WORK TO COMPLETE
Restate the data exactly as given and keep the pictures out.

————

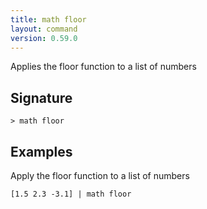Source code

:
 ```yaml
---
title: math floor
layout: command
version: 0.59.0
---
```


Applies the floor function to a list of numbers

## Signature

```> math floor ```

## Examples

Apply the floor function to a list of numbers
```shell
[1.5 2.3 -3.1] | math floor
```

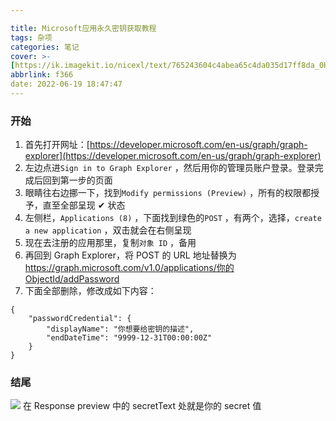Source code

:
 ```yaml
---

title: Microsoft应用永久密钥获取教程
tags: 杂项
categories: 笔记
cover: >-
[https://ik.imagekit.io/nicexl/text/765243604c4abea65c4da035d17ff8da_0HBdJsQM9.png?ik-sdk-version=javascript-1.4.3&updatedAt=1655477630675](https://ik.imagekit.io/nicexl/text/765243604c4abea65c4da035d17ff8da_0HBdJsQM9.png?ik-sdk-version=javascript-1.4.3&updatedAt=1655477630675)
abbrlink: f366
date: 2022-06-19 18:47:47
---
```


### 开始

1. 首先打开网址：[https://developer.microsoft.com/en-us/graph/graph-explorer](https://developer.microsoft.com/en-us/graph/graph-explorer)
2. 左边点进`Sign in to Graph Explorer` ，然后用你的管理员账户登录。登录完成后回到第一步的页面
3. 眼睛往右边挪一下，找到`Modify permissions (Preview)` ，所有的权限都授予，直至全部呈现 ✔ 状态
4. 左侧栏，`Applications (8)` ，下面找到绿色的`POST` ，有两个，选择，`create a new application` ，双击就会在右侧呈现
5. 现在去注册的应用那里，复制`对象 ID` ，备用
6. 再回到 Graph Explorer，将 POST 的 URL 地址替换为[https://graph.microsoft.com/v1.0/applications/你的 ObjectId/addPassword](https://graph.microsoft.com/v1.0/applications/%E4%BD%A0%E7%9A%84ObjectId/addPassword)
7. 下面全部删除，修改成如下内容：

```
{
    "passwordCredential": {
        "displayName": "你想要给密钥的描述",
        "endDateTime": "9999-12-31T00:00:00Z"
    }
}
```

### 结尾

![](https://ik.imagekit.io/nicexl/text/71355945_8yY4Li2U0.png?ik-sdk-version=javascript-1.4.3&updatedAt=1655635911325#crop=0&crop=0&crop=1&crop=1&id=aRFE8&originHeight=348&originWidth=929&originalType=binary&ratio=1&rotation=0&showTitle=false&status=done&style=none&title=)
在 Response preview 中的 secretText 处就是你的 secret 值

————

REPLY
Source code

:
 ```yaml
---
title: math floor
layout: command
version: 0.59.0
---
```


Applies the floor function to a list of numbers

## Signature

```> math floor ```

## Examples

Apply the floor function to a list of numbers
```shell
[1.5 2.3 -3.1] | math floor
```

Source code

:
 ```yaml
---

title: Microsoft应用永久密钥获取教程
tags: 杂项
categories: 笔记
cover: >-
[https://ik.imagekit.io/nicexl/text/765243604c4abea65c4da035d17ff8da_0HBdJsQM9.png?ik-sdk-version=javascript-1.4.3&updatedAt=1655477630675](https://ik.imagekit.io/nicexl/text/765243604c4abea65c4da035d17ff8da_0HBdJsQM9.png?ik-sdk-version=javascript-1.4.3&updatedAt=1655477630675)
abbrlink: f366
date: 2022-06-19 18:47:47
---
```


### 开始

1. 首先打开网址：[https://developer.microsoft.com/en-us/graph/graph-explorer](https://developer.microsoft.com/en-us/graph/graph-explorer)
2. 左边点进`Sign in to Graph Explorer` ，然后用你的管理员账户登录。登录完成后回到第一步的页面
3. 眼睛往右边挪一下，找到`Modify permissions (Preview)` ，所有的权限都授予，直至全部呈现 ✔ 状态
4. 左侧栏，`Applications (8)` ，下面找到绿色的`POST` ，有两个，选择，`create a new application` ，双击就会在右侧呈现
5. 现在去注册的应用那里，复制`对象 ID` ，备用
6. 再回到 Graph Explorer，将 POST 的 URL 地址替换为[https://graph.microsoft.com/v1.0/applications/你的 ObjectId/addPassword](https://graph.microsoft.com/v1.0/applications/%E4%BD%A0%E7%9A%84ObjectId/addPassword)
7. 下面全部删除，修改成如下内容：

```
{
    "passwordCredential": {
        "displayName": "你想要给密钥的描述",
        "endDateTime": "9999-12-31T00:00:00Z"
    }
}
```

### 结尾

![](https://ik.imagekit.io/nicexl/text/71355945_8yY4Li2U0.png?ik-sdk-version=javascript-1.4.3&updatedAt=1655635911325#crop=0&crop=0&crop=1&crop=1&id=aRFE8&originHeight=348&originWidth=929&originalType=binary&ratio=1&rotation=0&showTitle=false&status=done&style=none&title=)
在 Response preview 中的 secretText 处就是你的 secret 值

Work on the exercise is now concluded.